Droit applicable et analyse

[8] Aux termes de l’article 57 de la Loi sur le ministère de l’Emploi et du Développement social (Loi sur le MEDS), la demande de permission d’en appeler doit être présentée à la DA dans les trente jours suivant la date où l’appelant reçoit communication de la décision pour laquelle il interjette appel.

[9] Aux termes des paragraphes 56(1) et 58(3) de la Loi sur le MEDS, « il ne peut être interjeté d’appel à la division d’appel sans permission » et « la division d’appel accorde ou refuse cette permission ».

[10] Le paragraphe 58(2) de la Loi sur le MEDS prévoit que « la division d’appel rejette la demande de permission d’en appeler si elle est convaincue que l’appel n’a aucune chance raisonnable de succès ».

[11] Le paragraphe 58(1) de la Loi sur le MEDS prévoit que les seuls moyens d’appel sont les suivants :

  1. la division générale n’a pas observé un principe de justice naturelle ou a autrement excédé ou refusé d’exercer sa compétence ;
  2. elle a rendu une décision entachée d’une erreur de droit, que l’erreur ressorte ou non à la lecture du dossier ;
  3. elle a fondé sa décision sur une conclusion de fait erronée, tirée de façon abusive ou arbitraire ou sans tenir compte des éléments portés à sa connaissance.

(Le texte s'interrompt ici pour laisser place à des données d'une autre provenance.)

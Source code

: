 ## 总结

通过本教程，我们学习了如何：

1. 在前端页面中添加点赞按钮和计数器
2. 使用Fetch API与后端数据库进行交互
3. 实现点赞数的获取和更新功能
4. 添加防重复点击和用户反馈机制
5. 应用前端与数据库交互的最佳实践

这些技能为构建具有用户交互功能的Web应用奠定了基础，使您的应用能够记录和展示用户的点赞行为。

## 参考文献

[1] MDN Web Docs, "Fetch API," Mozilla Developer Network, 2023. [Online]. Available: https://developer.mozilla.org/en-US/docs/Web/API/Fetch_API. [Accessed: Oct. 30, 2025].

La demande a-t-elle été déposée dans le délai de 30 jours ?

[12] La demande a été déposée le 31 juillet 2015. La décision de la DG a été envoyée au demandeur, accompagnée d’une lettre datée du 9 juin 2015. Selon la demande, le demandeur a reçu l’envoi le 30 juin 2015.

[13] Trente (30) jours à partir du 30 juin 2015 donnent le 30 juillet 2015. Le délai de 30 jours se terminait donc le 20 juillet 2015. À ce titre, la demande n’a pas été déposée dans le délai de 30 jours. Elle a été déposée une (1) journée en retard.

Prorogation du délai

[14] Pour que la demande soit prise en considération, une prorogation du délai doit être accordée.

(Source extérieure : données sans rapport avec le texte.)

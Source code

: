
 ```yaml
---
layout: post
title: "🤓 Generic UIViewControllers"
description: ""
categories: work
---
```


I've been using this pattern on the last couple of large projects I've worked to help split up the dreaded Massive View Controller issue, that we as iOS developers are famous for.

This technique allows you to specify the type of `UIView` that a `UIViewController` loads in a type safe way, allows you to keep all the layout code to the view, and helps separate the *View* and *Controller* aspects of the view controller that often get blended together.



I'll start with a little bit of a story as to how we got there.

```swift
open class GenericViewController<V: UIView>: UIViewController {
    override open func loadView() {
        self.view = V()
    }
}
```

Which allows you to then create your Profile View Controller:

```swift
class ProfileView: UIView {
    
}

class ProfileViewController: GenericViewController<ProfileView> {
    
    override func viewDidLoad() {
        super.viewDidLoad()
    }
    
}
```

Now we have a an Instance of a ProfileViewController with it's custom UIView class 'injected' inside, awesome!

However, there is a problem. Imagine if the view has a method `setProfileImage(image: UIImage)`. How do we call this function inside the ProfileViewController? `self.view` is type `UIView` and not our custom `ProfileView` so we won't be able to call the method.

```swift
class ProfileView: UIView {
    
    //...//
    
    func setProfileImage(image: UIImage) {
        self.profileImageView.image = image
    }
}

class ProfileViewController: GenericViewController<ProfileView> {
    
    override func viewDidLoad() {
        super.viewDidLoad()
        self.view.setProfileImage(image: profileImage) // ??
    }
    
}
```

[15] Dans l’affaire X, (2014) CAF 249, la Cour d’appel fédérale, au paragraphe 26, a énoncé comme suit le critère applicable afin d’accorder une prorogation du délai [traduction] :

Lorsqu’il s’agit de décider s’il convient d’accorder une prorogation de délai pour déposer un avis d’appel, le critère le plus important est celui qui consiste à rechercher s’il est dans l’intérêt de la justice d’accorder la prorogation. Les facteurs à considérer sont les suivants :

  1. s’il y a des questions défendables dans l’appel ;
  2. s’il existe des circonstances particulières justifiant le non-respect du délai prévu pour déposer l’avis d’appel ;
  3. si le retard est excessif ;
  4. si la prorogation du délai imparti causera un préjudice à l’intimé.

[16] Le Tribunal n’a pas exigé que le demandeur fasse une demande écrire de prorogation du délai.

[17] Comme il s’agit d’un retard de courte durée et dans l’intérêt de la justice, j’accorde une prorogation de délai pour permettre le dépôt de la demande.

Permission d’en appeler

[18] La demande ne précise pas quelles erreurs se trouvaient dans la décision de la DG. Dans la demande, le demandeur répète et conteste à nouveau la situation de fait. Par conséquent, le Tribunal n’a pas été capable de déterminer sur quel alinéa du paragraphe 58(1) de la Loi sur le MEDS s’appuyait le demandeur.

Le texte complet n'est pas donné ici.